ANALISI DELL’ISTITUTO CATTANEO di Piergiorgio Corbetta e Dario Tuorto


Il risultato delle elezioni suppletive di domenica e lunedì 24-25 ottobre e il recente dibattito sull’opportunità (o meno) di una strategia da parte della GAD rivolta soprattutto a catturare gli “indecisi di centro” hanno riproposto all’attenzione dei commentatori politici il tema dell’astensionismo elettorale. Avendo intenzione, come è costume dell’Istituto Cattaneo, di dare alle nostre considerazioni un fondamento empirico, dobbiamo premettere che il fenomeno dell’astensionismo elettorale è difficilmente esplorabile col tradizionale metodo dell’intervista, in quanto molte persone, alla domanda se sono andate a votare, rispondono affermativamente anche se non si sono recate alle urne (i sociologi chiamano “domande di prestigio” quelle domande alle quali molti intervistati rispondono secondo quello che essi reputano un “buon” comportamento, e non secondo il loro effettivo agire). Per superare questo grave ostacolo, l’Istituto Cattaneo ha condotto questa ricerca sull’astensionismo a partire dalle liste elettorali - che riportano il voto o il non voto degli elettori, unitamente alla loro età, genere e professione - su un campione nazionale di 100 sezioni, pari a ben 80.000 elettori. Successivamente, per esplorare le motivazioni del comportamento stesso, ha intervistato circa 600 elettori astensionisti certi e 600 votanti certi (come risultano dalle liste elettorali), fra loro equivalenti in quanto ad età, genere e sezione di residenza. In questo modo siamo in grado di comparare un campione effettivo di non votanti e uno di votanti e di metterne in evidenza le differenze.

Affronteremo il problema rispondendo a tre interrogativi.


1.   L’astensionismo è un fenomeno di apatia o di protesta?

Il tipico elettore che non va a votare è un cittadino disinteressato alla politica, che non va a votare perché i partiti non sono riusciti a mobilitarlo, a raggiungerlo e a chiamarlo alle urne? Oppure è un cittadino informato sulla politica, che attraverso il non-voto esprime il suo giudizio negativo verso la politica e i partiti, il suo rifiuto delle proposte offerte?
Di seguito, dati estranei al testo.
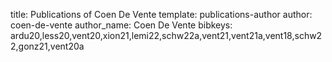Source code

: title: Publications of Coen De Vente
template: publications-author
author: coen-de-vente
author_name: Coen De Vente
bibkeys: ardu20,less20,vent20,xion21,lemi22,schw22a,vent21,vent21a,vent18,schw22,gonz21,vent20a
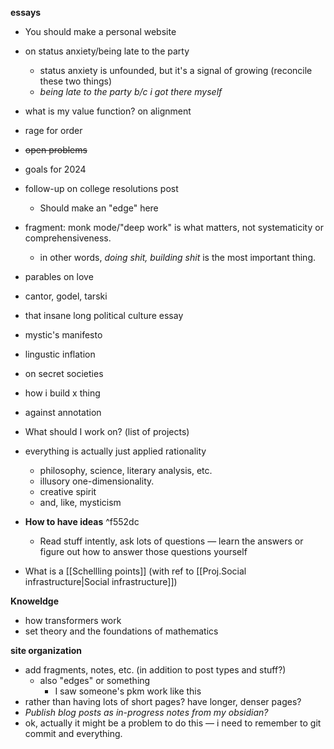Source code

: **essays**
- You should make a personal website

- on status anxiety/being late to the party
	- status anxiety is unfounded, but it's a signal of growing (reconcile these two things) 
	- *being late to the party b/c i got there myself*
- what is my value function? on alignment
- rage for order
- ~~open problems~~
- goals for 2024
- follow-up on college resolutions post
	- Should make an "edge" here
- fragment: monk mode/"deep work" is what matters, not systematicity or comprehensiveness. 
	- in other words, *doing shit,* *building shit* is the most important thing.
- parables on love
- cantor, godel, tarski
- that insane long political culture essay
- mystic's manifesto
- lingustic inflation
- on secret societies
- how i build x thing
- against annotation
- What should I work on? (list of projects)
- everything is actually just applied rationality
	- philosophy, science, literary analysis, etc.
	- illusory one-dimensionality. 
	- creative spirit
	- and, like, mysticism
- **How to have ideas** ^f552dc
	- Read stuff intently, ask lots of questions — learn the answers or figure out how to answer those questions yourself 
- What is a [[Schellling points]] (with ref to [[Proj.Social infrastructure|Social infrastructure]])


**Knoweldge**
- how transformers work
- set theory and the foundations of mathematics


**site organization**
- add fragments, notes, etc. (in addition to post types and stuff?)
	- also "edges" or something
		- I saw someone's pkm work like this
- rather than having lots of short pages? have longer, denser pages?
- *Publish blog posts as in-progress notes from my obsidian?*
- ok, actually it might be a problem to do this — i need to remember to git commit and everything.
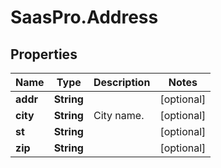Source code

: # SaasPro.Address

## Properties

Name | Type | Description | Notes
------------ | ------------- | ------------- | -------------
**addr** | **String** |  | [optional] 
**city** | **String** | City name. | [optional] 
**st** | **String** |  | [optional] 
**zip** | **String** |  | [optional] 


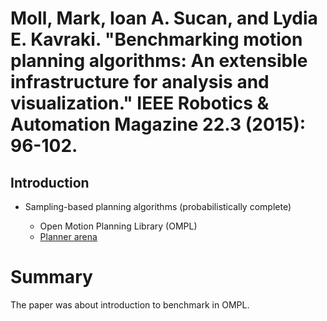 # Moll, Mark, Ioan A. Sucan, and Lydia E. Kavraki. "Benchmarking motion planning algorithms: An extensible infrastructure for analysis and visualization." IEEE Robotics & Automation Magazine 22.3 (2015): 96-102.

## Introduction
* Sampling-based planning algorithms (probabilistically complete)

    * Open Motion Planning Library (OMPL)
    * [Planner arena](http://plannerarena.org/)

# Summary
The paper was about introduction to benchmark in OMPL.

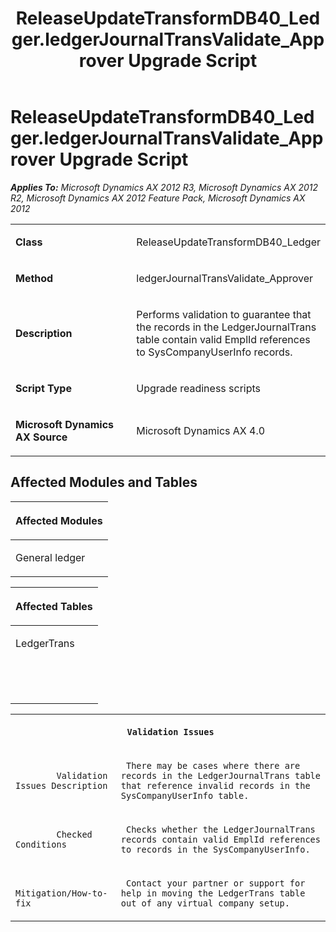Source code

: ﻿---
title: ReleaseUpdateTransformDB40_Ledger.ledgerJournalTransValidate_Approver Upgrade Script
TOCTitle: ReleaseUpdateTransformDB40_Ledger.ledgerJournalTransValidate_Approver Upgrade Script
ms:assetid: b05f92fa-5152-f0de-eb12-ffc482bea512
ms:mtpsurl: https://msdn.microsoft.com/en-us/library/JJ686594(v=AX.60)
ms:contentKeyID: 49710548
ms.date: 05/18/2015
mtps_version: v=AX.60
---

# ReleaseUpdateTransformDB40\_Ledger.ledgerJournalTransValidate\_Approver Upgrade Script 


_**Applies To:** Microsoft Dynamics AX 2012 R3, Microsoft Dynamics AX 2012 R2, Microsoft Dynamics AX 2012 Feature Pack, Microsoft Dynamics AX 2012_

<table>
<colgroup>
<col style="width: 50%" />
<col style="width: 50%" />
</colgroup>
<tbody>
<tr class="odd">
<td><p><strong>Class</strong></p></td>
<td><p>ReleaseUpdateTransformDB40_Ledger</p></td>
</tr>
<tr class="even">
<td><p><strong>Method</strong></p></td>
<td><p>ledgerJournalTransValidate_Approver</p></td>
</tr>
<tr class="odd">
<td><p><strong>Description</strong></p></td>
<td><p>Performs validation to guarantee that the records in the LedgerJournalTrans table contain valid EmplId references to SysCompanyUserInfo records.</p></td>
</tr>
<tr class="even">
<td><p><strong>Script Type</strong></p></td>
<td><p>Upgrade readiness scripts</p></td>
</tr>
<tr class="odd">
<td><p><strong>Microsoft Dynamics AX Source</strong></p></td>
<td><p>Microsoft Dynamics AX 4.0</p></td>
</tr>
</tbody>
</table>


## Affected Modules and Tables

<table>
<colgroup>
<col style="width: 100%" />
</colgroup>
<thead>
<tr class="header">
<th><p>Affected Modules</p></th>
</tr>
</thead>
<tbody>
<tr class="odd">
<td><p>General ledger</p></td>
</tr>
</tbody>
</table>


<table>
<colgroup>
<col style="width: 100%" />
</colgroup>
<thead>
<tr class="header">
<th><p>Affected Tables</p></th>
</tr>
</thead>
<tbody>
<tr class="odd">
<td><p>LedgerTrans</p></td>
</tr>
<tr class="even">
<td><p></p></td>
</tr>
<tr class="odd">
<td><p></p></td>
</tr>
<tr class="even">
<td><p></p></td>
</tr>
</tbody>
</table>


<table xmlns="http://www.w3.org/1999/xhtml">
              <tr><th colspan="2">
		
   <p>
   
	 Validation Issues
  </p>
  </th></tr>
              <tr><td>
		
   <p>
   
	 
            Validation Issues Description
          
  </p>
  </td><td>
		
   <p>
   
	 There may be cases where there are records in the LedgerJournalTrans table that reference invalid records in the SysCompanyUserInfo table.
  </p>
  </td></tr>
              <tr><td>
		
   <p>
   
	 
            Checked Conditions
          
  </p>
  </td><td>
		
   <p>
   
	 Checks whether the LedgerJournalTrans records contain valid EmplId references to records in the SysCompanyUserInfo.
  </p>
  </td></tr>
              <tr><td>
		
   <p>
   
	 
            Mitigation/How-to-fix
          
  </p>
  </td><td>
		
   <p>
   
	 Contact your partner or support for help in moving the LedgerTrans table out of any virtual company setup.
  </p>
  </td></tr>
            </table>

  


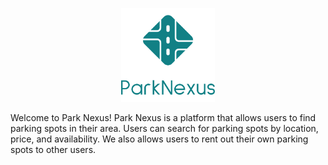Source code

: 
<p align='center'>
  <img src='../vertical-logo.png' alt=''  width='150' />
</p>

Welcome to Park Nexus! 
Park Nexus is a platform that allows users to find parking spots in their area. Users can search for parking spots by location, price, and availability. We also allows users to rent out their own parking spots to other users.

<!-- screenshots -->
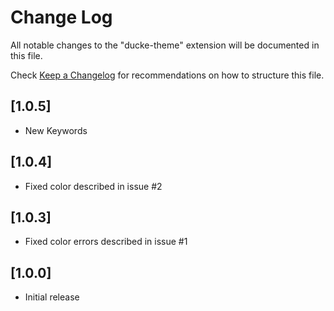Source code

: # Change Log

All notable changes to the "ducke-theme" extension will be documented in this file.

Check [Keep a Changelog](http://keepachangelog.com/) for recommendations on how to structure this file.

## [1.0.5]

- New Keywords

## [1.0.4]

- Fixed color described in issue #2

## [1.0.3]

- Fixed color errors described in issue #1

## [1.0.0]

- Initial release
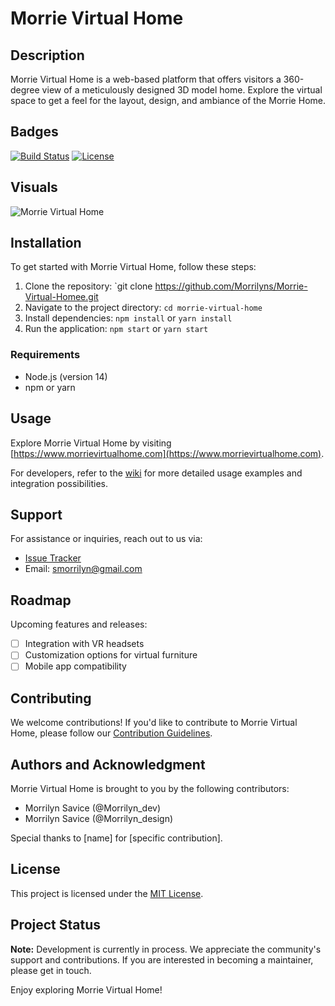 # Morrie Virtual Home


## Description

Morrie Virtual Home is a web-based platform that offers visitors a 360-degree view of a meticulously designed 3D model home. Explore the virtual space to get a feel for the layout, design, and ambiance of the Morrie Home.

## Badges

[![Build Status](your-badge-link)](your-build-link)
[![License](https://img.shields.io/badge/license-MIT-blue.svg)](your-license-link)


## Visuals

![Morrie Virtual Home](link-to-screenshot-or-gif)

## Installation

To get started with Morrie Virtual Home, follow these steps:

1. Clone the repository: `git clone https://github.com/Morrilyns/Morrie-Virtual-Homee.git
2. Navigate to the project directory: `cd morrie-virtual-home`
3. Install dependencies: `npm install` or `yarn install`
4. Run the application: `npm start` or `yarn start`

### Requirements

- Node.js (version 14)
- npm or yarn


## Usage

Explore Morrie Virtual Home by visiting [https://www.morrievirtualhome.com](https://www.morrievirtualhome.com). 

For developers, refer to the [wiki](link-to-wiki) for more detailed usage examples and integration possibilities.

## Support

For assistance or inquiries, reach out to us via:

- [Issue Tracker](https://github.com/Morrilyns/Morrie-Virtual-Homee/issues)
- Email: smorrilyn@gmail.com

## Roadmap

Upcoming features and releases:
- [ ] Integration with VR headsets
- [ ] Customization options for virtual furniture
- [ ] Mobile app compatibility

## Contributing

We welcome contributions! If you'd like to contribute to Morrie Virtual Home, please follow our [Contribution Guidelines](link-to-contributing).

## Authors and Acknowledgment

Morrie Virtual Home is brought to you by the following contributors:
- Morrilyn Savice (@Morrilyn_dev)
- Morrilyn Savice (@Morrilyn_design)

Special thanks to [name] for [specific contribution].

## License

This project is licensed under the [MIT License](https://opensource.org/licenses/MIT).

## Project Status

**Note:** Development is currently in process. We appreciate the community's support and contributions. If you are interested in becoming a maintainer, please get in touch.

Enjoy exploring Morrie Virtual Home!
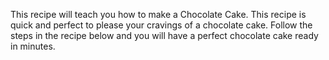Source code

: This recipe will teach you how to make a Chocolate Cake. This recipe is quick and perfect to please your cravings of a chocolate cake. Follow the steps in the recipe below and you will have a perfect chocolate cake ready in minutes.
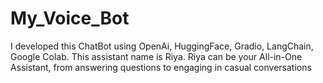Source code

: # My_Voice_Bot
I developed this ChatBot using OpenAi, HuggingFace, Gradio, LangChain, Google Colab. This assistant name is Riya. Riya can be your All-in-One Assistant, from answering questions to engaging in casual conversations
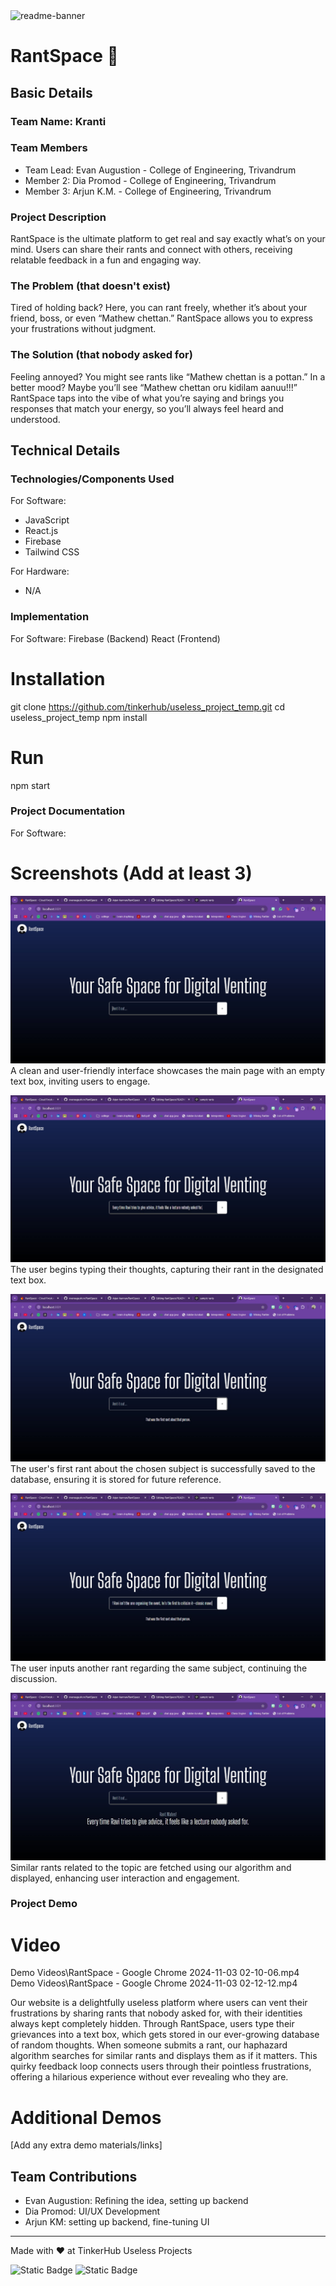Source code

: <img width="1280" alt="readme-banner" src="https://github.com/user-attachments/assets/35332e92-44cb-425b-9dff-27bcf1023c6c">

# RantSpace 🎯

## Basic Details
### Team Name: Kranti

### Team Members
- Team Lead: Evan Augustion - College of Engineering, Trivandrum
- Member 2: Dia Promod - College of Engineering, Trivandrum
- Member 3: Arjun K.M. - College of Engineering, Trivandrum

### Project Description
RantSpace is the ultimate platform to get real and say exactly what’s on your mind. Users can share their rants and connect with others, receiving relatable feedback in a fun and engaging way.

### The Problem (that doesn't exist)
Tired of holding back? Here, you can rant freely, whether it’s about your friend, boss, or even “Mathew chettan.” RantSpace allows you to express your frustrations without judgment.

### The Solution (that nobody asked for)
Feeling annoyed? You might see rants like “Mathew chettan is a pottan.” In a better mood? Maybe you’ll see “Mathew chettan oru kidilam aanuu!!!” RantSpace taps into the vibe of what you’re saying and brings you responses that match your energy, so you’ll always feel heard and understood.

## Technical Details
### Technologies/Components Used
For Software:
- JavaScript
- React.js
- Firebase
- Tailwind CSS

For Hardware:
- N/A 


### Implementation
For Software: 
Firebase (Backend)
React (Frontend)

# Installation
git clone https://github.com/tinkerhub/useless_project_temp.git
cd useless_project_temp
npm install


# Run
npm start


### Project Documentation
For Software:

# Screenshots (Add at least 3)
![Screenshot1](Screenshots\1.jpeg)
A clean and user-friendly interface showcases the main page with an empty text box, inviting users to engage.

![Screenshot2](Screenshots\2.jpeg)
The user begins typing their thoughts, capturing their rant in the designated text box.

![Screenshot3](Screenshots\3.jpeg)
The user's first rant about the chosen subject is successfully saved to the database, ensuring it is stored for future reference.

![Screenshot4](Screenshots\4.jpeg)
The user inputs another rant regarding the same subject, continuing the discussion.

![Screenshot5](Screenshots\5.jpeg)
Similar rants related to the topic are fetched using our algorithm and displayed, enhancing user interaction and engagement.

### Project Demo
# Video
Demo Videos\RantSpace - Google Chrome 2024-11-03 02-10-06.mp4
Demo Videos\RantSpace - Google Chrome 2024-11-03 02-12-12.mp4

Our website is a delightfully useless platform where users can vent their frustrations by sharing rants that nobody asked for, with their identities always kept completely hidden. Through RantSpace, users type their grievances into a text box, which gets stored in our ever-growing database of random thoughts. When someone submits a rant, our haphazard algorithm searches for similar rants and displays them as if it matters. This quirky feedback loop connects users through their pointless frustrations, offering a hilarious experience without ever revealing who they are. 

# Additional Demos
[Add any extra demo materials/links]

## Team Contributions
- Evan Augustion: Refining the idea, setting up backend
- Dia Promod: UI/UX Development 
- Arjun KM: setting up backend, fine-tuning UI

---
Made with ❤️ at TinkerHub Useless Projects 

![Static Badge](https://img.shields.io/badge/TinkerHub-24?color=%23000000&link=https%3A%2F%2Fwww.tinkerhub.org%2F)
![Static Badge](https://img.shields.io/badge/UselessProject--24-24?link=https%3A%2F%2Fwww.tinkerhub.org%2Fevents%2FQ2Q1TQKX6Q%2FUseless%2520Projects)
Nel primo caso l’astensionismo è una pura non-azione, che ha alle spalle indifferenza e disinteresse (apatia). Nel secondo caso è un comportamento politicamente attivo, che esprime un atto consapevole di rifiuto (protesta). E’ naturalmente assai probabile che nella quota di persone che ad ogni appuntamento elettorale disertano le urne si trovino sia l’uno che l’altro tipo di astensionisti; sarà tuttavia importante ai fini di un’analisi del fenomeno quantificare l’entità relativa delle due motivazioni.

L’astensionismo da apatia si inquadra nello schema esplicativo più utilizzato per analizzare la partecipazione politica, quello che fa riferimento alla dimensione «centro-periferia», per la quale la partecipazione politica di un individuo dipende soprattutto dalla sua posizione sociale, ed è tanto maggiore quanto più questa posizione si trova prossima al centro della società. Alla centralità sociale concorrono una serie di fattori. Innanzitutto l’età, il genere, la condizione occupazionale (sono più centrali gli adulti che lavorano degli anziani, dei giovani, delle casalinghe...); poi lo status socio-economico (più centrali le classi superiori), il livello culturale (più centrali i più istruiti), l'esposizione alla comunicazione politica, l'integrazione nella comunità locale e nell'istituzione familiare (più centrali i residenti da tempo nel comune e i coniugati); per menzionare infine componenti geografiche (più centrali gli abitanti delle grandi città e del Centro-nord). In questo schema le classi socialmente centrali partecipano di più. E quando per i più diversi motivi diminuisce l’effetto di mobilitazione proveniente dal sistema politico, le prima categorie sociali a non partecipare sono quelle più periferiche (per esempio: le donne anziane, i residenti nei comuni minori del Sud, ecc.).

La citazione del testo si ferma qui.